Por Miguel Ángel Álvarez.
«Vosotros sois la sal de la tierra. Mas si la sal se desvirtúa, ¿con qué se la salará? Ya no sirve para nada más que para ser tirada afuera y pisoteada por los hombres. Vosotros sois la luz del mundo. No puede ocultarse una ciudad situada en la cima de un monte.» (Mt 5,13-14)
En el pasado mes, traía un versículo de la parábola del sembrador que nos invitaba a ser tierra buena para acoger la semilla de la Palabra de Dios. Hoy te ofrezco meditar otra imagen evangélica muy sugerente y conocida: la sal y la luz. El evangelista Mateo la coloca en el conocido como Sermón de la montaña. Jesús está enseñando a sus discípulos. Hay también una muchedumbre rodeándolo. Acaba de pronunciar las bienaventuranzas. Y ahora les exhorta a ser como la sal y la luz. Ambas nos recuerdan que, si no cumplen su función, pierden su sentido. ¿Acaso sirve para algo una sal que no sala o una luz que no alumbra porque está oculta? No.
Siguiendo la lógica de la comparación, Jesús quiere que sus discípulos sean significativos en su entorno. No tiene mucho sentido un discípulo que no dé sabor con su vida o que no alumbre a su alrededor.
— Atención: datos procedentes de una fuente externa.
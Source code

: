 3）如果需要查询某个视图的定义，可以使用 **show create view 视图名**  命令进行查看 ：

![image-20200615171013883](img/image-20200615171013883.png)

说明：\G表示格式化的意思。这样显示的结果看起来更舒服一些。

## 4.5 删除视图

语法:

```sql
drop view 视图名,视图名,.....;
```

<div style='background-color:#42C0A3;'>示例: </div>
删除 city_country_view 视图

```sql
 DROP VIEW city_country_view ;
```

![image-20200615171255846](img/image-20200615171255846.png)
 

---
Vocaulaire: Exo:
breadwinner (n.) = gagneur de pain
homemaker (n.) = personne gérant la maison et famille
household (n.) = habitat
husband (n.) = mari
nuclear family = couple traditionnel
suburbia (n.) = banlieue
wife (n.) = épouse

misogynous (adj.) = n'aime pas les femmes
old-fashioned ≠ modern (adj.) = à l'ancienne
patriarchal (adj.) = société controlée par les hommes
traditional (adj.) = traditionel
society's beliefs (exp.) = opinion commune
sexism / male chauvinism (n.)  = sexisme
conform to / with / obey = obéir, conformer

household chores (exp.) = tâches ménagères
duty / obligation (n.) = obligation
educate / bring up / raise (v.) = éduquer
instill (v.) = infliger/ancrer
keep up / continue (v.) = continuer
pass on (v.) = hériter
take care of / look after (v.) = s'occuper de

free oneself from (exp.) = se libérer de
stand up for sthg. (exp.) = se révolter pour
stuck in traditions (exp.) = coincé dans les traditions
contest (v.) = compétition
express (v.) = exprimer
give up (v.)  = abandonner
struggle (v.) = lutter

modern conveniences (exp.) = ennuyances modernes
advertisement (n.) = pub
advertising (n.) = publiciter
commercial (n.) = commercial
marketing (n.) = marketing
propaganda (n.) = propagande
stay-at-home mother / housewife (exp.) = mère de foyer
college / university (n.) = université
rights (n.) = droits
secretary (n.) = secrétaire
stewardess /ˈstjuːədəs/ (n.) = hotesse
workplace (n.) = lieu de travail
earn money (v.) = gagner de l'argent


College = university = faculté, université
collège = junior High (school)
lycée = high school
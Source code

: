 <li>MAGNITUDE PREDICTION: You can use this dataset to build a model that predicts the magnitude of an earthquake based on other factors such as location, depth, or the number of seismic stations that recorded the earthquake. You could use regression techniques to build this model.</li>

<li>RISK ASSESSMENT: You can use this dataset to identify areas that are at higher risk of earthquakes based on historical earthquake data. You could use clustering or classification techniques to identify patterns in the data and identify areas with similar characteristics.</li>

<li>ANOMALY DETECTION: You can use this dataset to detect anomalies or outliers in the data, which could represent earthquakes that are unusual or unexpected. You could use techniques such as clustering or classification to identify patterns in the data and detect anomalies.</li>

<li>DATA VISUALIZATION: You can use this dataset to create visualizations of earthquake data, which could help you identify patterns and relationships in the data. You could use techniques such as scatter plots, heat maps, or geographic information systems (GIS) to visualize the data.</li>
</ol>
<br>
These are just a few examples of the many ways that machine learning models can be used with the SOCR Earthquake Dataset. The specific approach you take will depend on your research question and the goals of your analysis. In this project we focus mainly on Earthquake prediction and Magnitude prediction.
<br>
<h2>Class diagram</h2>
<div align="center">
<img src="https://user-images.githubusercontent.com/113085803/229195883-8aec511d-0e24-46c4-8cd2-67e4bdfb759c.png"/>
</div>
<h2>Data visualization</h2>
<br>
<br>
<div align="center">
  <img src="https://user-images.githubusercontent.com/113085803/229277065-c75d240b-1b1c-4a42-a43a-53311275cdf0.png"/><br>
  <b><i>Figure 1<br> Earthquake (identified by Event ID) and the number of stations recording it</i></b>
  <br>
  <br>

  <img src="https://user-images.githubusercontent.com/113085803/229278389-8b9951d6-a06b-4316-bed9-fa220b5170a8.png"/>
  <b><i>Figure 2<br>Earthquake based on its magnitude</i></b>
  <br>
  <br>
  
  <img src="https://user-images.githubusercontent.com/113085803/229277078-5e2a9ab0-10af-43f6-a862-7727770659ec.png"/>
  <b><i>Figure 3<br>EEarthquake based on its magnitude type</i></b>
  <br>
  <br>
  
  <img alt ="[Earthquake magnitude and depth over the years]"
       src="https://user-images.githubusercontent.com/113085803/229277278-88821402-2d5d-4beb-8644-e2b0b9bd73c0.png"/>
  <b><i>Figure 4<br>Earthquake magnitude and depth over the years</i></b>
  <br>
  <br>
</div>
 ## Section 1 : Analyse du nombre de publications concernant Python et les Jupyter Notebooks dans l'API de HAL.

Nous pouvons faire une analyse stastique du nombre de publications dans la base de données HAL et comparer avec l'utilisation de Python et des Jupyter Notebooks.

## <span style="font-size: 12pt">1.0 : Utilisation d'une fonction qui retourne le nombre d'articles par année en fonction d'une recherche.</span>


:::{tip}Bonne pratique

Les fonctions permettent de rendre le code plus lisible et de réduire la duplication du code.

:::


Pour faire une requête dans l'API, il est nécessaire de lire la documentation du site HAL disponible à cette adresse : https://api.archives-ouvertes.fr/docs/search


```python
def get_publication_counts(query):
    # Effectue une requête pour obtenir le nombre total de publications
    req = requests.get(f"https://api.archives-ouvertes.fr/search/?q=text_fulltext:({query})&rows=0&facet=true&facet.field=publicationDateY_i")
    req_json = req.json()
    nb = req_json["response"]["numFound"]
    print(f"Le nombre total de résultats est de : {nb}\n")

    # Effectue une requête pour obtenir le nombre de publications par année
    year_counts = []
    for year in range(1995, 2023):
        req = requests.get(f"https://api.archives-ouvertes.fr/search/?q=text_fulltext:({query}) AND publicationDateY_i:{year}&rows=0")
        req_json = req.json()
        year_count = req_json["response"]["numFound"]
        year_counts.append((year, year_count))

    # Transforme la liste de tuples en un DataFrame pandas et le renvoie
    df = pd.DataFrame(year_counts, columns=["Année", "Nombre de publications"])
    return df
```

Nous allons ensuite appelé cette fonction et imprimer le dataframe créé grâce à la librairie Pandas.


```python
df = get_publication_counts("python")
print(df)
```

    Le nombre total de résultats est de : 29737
Y saca la concusión, pidiéndoles que «Brille así vuestra luz delante de los hombres, para que vean vuestras buenas obras y glorifiquen a vuestro Padre que está en los cielos» (Mt 5,16).
Llévalo ahora a tu vida e interrógate: ¿qué descubre la gente a tu alrededor cuando te ve? ¿Eres capaz de iluminar con tus obras y tu testimonio? ¿O acaso estás viviendo una fe descafeinada, como una pequeña luz mortecina o como que ha perdido su sabor? Si es así, plantéate un cambio en tu vida cristiana. Jesús te lo pide; estás llamado a ser sal de la tierra y luz del mundo.